Arthur Petersen, Chief Scientist at the PBL Netherlands Environmental Assessment Agency and a Visiting Professor at the Grantham Research Institute on Climate Change and the Environment at London School of Economics and Political Science, will reveal that policy-makers and the public are not being fully informed of the worst potential consequences of climate change, such as a large rise in sea level from melting ice sheets or a rapid increase in warming due to the release of methane from thawing permafrost, because scientists are reluctant to overrule conservative estimates by computer models.
Speaking at the UK launch of the new edition of his book on the use of climate models, Professor Petersen will say: "Although recent controversies about the Intergovernmental Panel on Climate Change have highlighted that its last assessment in 2007, for instance, overstated the rate of melting of the Himalayan glaciers and overemphasised in its summary the most negative projected regional impacts of global warming, it is less well appreciated that the report also provided estimates of some of the most important future risks that many scientists think were too conservative.
"For example, the IPCC’s estimates of possible rises in global sea level by the end of the century excluded the possibility of a rapid destabilisation of the land-based ice sheets in West Antarctica and Greenland, which could cause a much bigger increase.
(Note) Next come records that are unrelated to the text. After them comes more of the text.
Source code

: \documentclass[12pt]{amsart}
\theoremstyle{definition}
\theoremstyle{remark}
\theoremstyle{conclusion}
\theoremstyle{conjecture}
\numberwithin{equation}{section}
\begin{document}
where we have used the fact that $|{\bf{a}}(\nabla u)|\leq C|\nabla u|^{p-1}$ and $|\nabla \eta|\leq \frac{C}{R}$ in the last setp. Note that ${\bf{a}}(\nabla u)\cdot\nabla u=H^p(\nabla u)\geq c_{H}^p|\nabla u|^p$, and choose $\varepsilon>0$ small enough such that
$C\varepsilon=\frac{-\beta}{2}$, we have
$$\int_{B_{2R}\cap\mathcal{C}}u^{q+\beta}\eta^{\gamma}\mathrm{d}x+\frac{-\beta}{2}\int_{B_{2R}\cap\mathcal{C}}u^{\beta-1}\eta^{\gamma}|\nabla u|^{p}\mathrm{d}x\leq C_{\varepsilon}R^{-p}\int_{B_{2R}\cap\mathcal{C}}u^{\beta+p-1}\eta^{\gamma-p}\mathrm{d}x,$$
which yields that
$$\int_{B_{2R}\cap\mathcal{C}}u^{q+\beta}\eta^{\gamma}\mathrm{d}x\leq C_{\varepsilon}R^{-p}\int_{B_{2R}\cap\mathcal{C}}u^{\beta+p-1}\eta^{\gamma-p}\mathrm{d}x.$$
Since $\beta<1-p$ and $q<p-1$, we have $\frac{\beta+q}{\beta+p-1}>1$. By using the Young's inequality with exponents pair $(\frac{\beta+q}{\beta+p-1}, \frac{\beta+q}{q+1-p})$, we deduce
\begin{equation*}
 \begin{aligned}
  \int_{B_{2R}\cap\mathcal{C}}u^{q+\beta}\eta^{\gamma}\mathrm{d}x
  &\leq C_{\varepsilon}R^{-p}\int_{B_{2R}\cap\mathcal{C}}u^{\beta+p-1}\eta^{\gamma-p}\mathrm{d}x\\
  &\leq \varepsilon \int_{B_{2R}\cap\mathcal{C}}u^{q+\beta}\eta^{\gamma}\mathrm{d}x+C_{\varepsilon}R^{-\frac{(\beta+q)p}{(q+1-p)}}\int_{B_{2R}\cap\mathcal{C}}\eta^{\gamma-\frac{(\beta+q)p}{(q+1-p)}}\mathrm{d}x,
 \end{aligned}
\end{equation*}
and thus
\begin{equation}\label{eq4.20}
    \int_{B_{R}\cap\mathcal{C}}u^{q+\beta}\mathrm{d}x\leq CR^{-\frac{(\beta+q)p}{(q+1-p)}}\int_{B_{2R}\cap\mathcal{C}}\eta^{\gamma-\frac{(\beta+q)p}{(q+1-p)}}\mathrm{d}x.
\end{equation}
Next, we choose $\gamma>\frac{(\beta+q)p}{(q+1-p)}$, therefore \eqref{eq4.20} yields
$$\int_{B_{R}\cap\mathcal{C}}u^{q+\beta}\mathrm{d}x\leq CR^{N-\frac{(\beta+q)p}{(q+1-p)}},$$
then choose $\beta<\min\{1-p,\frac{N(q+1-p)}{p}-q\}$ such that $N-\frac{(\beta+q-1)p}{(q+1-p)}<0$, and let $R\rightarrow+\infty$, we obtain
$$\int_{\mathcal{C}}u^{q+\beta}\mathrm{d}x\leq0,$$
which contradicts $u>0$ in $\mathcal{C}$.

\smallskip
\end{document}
The report openly acknowledges that this impact was excluded because current models of ice sheets cannot produce reliable estimates. Yet it would have been far more helpful to policy-makers if the scientists had made an expert judgment about how much more sea levels might rise than the 59 centimetres presented in the worst case scenario in the report."
Professor Petersen’s book, ‘Simulating Nature: A Philosophical Study of Computer-Simulation Uncertainties and Their Role in Climate Science and Policy Advice’, examines the importance of uncertainties in climate models and how it affects the expert guidance being offered to governments. He says that scientists have become so worried about attacks on climate research that they are reluctant to point out the shortcomings of models that are unable to estimate the full range of uncertainties, including the possibility of the most dangerous potential impacts.
Professor Petersen says: "In the past, the IPCC has not provided the authors of assessments with good enough guidance about how they should convey uncertainties in estimates of future impacts. The next assessment report, the first volume of which will be published next year, needs to give clearer explanations of the different sources of uncertainty, as well as estimates of their importance. For instance, it needs to distinguish between uncertainty that can be quantified statistically, uncertainty that can be expressed by a range based on ‘what if’ assumptions, and recognised ignorance. All three dimensions of uncertainty should be addressed when assessing scientific knowledge about climate processes, such as the effect of clouds on surface temperatures."
Notes for Editors
Professor Petersen is also a Visiting Professor at the Centre for the Analysis of Time Series at the London School of economics and Political Science, and at the Centre for Climate Change Economics and Policy
, which is hosted by the University of Leeds and the London School of Economics and Political Science, and funded by the UK Economic and Social Research Council and Munich Re. He is also Professor of Science and Environmental Public Policy at the VU University Amsterdam, and is active within the Intergovernmental Panel on Climate Change (IPCC), on behalf of the Dutch government. Professor Petersen received graduate training as a theoretical physicist (MSc), atmospheric scientist (PhD) and philosopher of science (MA and PhD). Since 2001, he has gained considerable experience in shaping the science-policy interface at Dutch, European and global levels on issues of climate change and sustainable development. He has become a world-leading expert on assessing and communicating uncertainties.